A funcionária havia respondido anteriormente às inquietações dizendo que “tinham que esperar que o país tivesse petróleo para resolver seus problemas”, uma resposta que foi recebida com vaias e decepção por parte dos presentes.
O mal-estar em "El Calero" reflete uma tensão crescente entre a cidadania e as autoridades locais diante de uma crise energética prolongada que tem afetado até 18 horas diárias em algumas regiões.
Em Pinar del Río, múltiplos relatos de cidadãos coincidem que os apagões têm sido especialmente severos em determinados circuitos, alimentando percepções de arbitrariedade e falta de transparência.
Até agora, os meios de comunicação estatais não mencionaram essa protesto, mas o incidente teve forte repercussão nas redes sociais, onde usuários expressaram solidariedade com os manifestantes e criticaram a desconexão das autoridades com a realidade cotidiana dos cubanos.
A cena vivida em Pinar del Río lembra o que ocorreu um ano atrás em Santiago de Cuba, onde a primeira secretária do PCC nessa província, Beatriz Johnson Urrutia, também tentou apaziguar cidadãos enfurecidos pela escassez de alimentos e serviços básicos.

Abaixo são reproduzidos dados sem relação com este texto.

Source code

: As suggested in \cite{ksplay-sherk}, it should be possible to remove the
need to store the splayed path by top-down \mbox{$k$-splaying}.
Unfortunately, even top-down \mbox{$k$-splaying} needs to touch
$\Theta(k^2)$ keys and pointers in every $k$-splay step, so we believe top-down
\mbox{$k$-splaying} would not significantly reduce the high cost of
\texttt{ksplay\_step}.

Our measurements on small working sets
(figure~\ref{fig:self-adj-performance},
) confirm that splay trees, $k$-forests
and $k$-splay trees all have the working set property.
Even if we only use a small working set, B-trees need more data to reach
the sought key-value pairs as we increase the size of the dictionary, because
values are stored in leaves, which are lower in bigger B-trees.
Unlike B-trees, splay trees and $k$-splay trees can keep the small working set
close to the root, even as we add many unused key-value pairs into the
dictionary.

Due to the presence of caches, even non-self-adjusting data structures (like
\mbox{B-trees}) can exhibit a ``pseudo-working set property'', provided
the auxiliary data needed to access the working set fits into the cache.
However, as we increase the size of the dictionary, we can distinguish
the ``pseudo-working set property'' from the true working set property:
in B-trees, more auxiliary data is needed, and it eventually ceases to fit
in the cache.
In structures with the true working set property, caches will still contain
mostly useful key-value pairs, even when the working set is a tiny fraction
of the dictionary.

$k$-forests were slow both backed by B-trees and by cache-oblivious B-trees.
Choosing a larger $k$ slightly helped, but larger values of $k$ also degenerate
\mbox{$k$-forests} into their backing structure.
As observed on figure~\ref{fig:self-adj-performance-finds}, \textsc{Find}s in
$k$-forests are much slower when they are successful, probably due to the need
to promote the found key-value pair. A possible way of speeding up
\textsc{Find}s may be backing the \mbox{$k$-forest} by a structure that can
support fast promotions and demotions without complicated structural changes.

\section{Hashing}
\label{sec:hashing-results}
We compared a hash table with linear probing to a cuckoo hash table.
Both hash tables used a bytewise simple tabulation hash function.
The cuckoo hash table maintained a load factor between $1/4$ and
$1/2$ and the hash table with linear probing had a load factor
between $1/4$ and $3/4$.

Durante uma manifestação no bairro Veguita de Galo, os santiagueros gritaram “¡Não queremos muela!” e “¡Queremos comida!”, interrompendo as intervenções de Johnson de um telhado e depois a pé pela rua.
Em resposta às demandas, a funcionária prometeu a distribuição de três libras de arroz e quatro de açúcar, uma medida que foi recebida com ceticismo pelos manifestantes devido à seriedade da crise alimentar que afeta a região.
Perguntas frequentes sobre a crise energética em Cuba e os protestos em Pinar del Río
Por que estão ocorrendo protestos por apagões em Pinar del Río?
As manifestações em Pinar del Río devem-se aos longos apagões que têm afetado a comunidade, chegando a durar até 18 horas diárias em algumas regiões. A população está frustrada pela falta de soluções e pela percepção de arbitrariedade na distribuição dos cortes elétricos.
Que resposta as autoridades cubanas deram à crise energética?
As autoridades tentaram justificar os apagões pela escassez de combustível e problemas técnicos nas termoelétricas. A primeira secretária do PCC em Pinar del Río, Yamilé Ramos Cordero, pediu paciência à população até que o país tenha mais petróleo, o que gerou descontentamento entre os manifestantes.
Como a crise energética afeta a vida diária dos cubanos?
Os apagões prolongados afetam gravemente a vida diária dos cubanos, impedindo a realização de tarefas básicas como cozinhar, lavar e conservar alimentos. A falta de eletricidade também interrompe serviços essenciais como o fornecimento de água e a educação, aumentando a frustração da população.
Quais são as diferenças na distribuição dos apagões em Cuba?
Existem diferenças significativas na distribuição dos apagões em Cuba, com algumas regiões enfrentando cortes elétricos mais prolongados e frequentes do que outras. As denúncias de desigualdade na rotação dos circuitos levaram o Partido Comunista em Matanzas a assumir o controle do despacho de carga elétrica para tentar corrigir essas disparidades.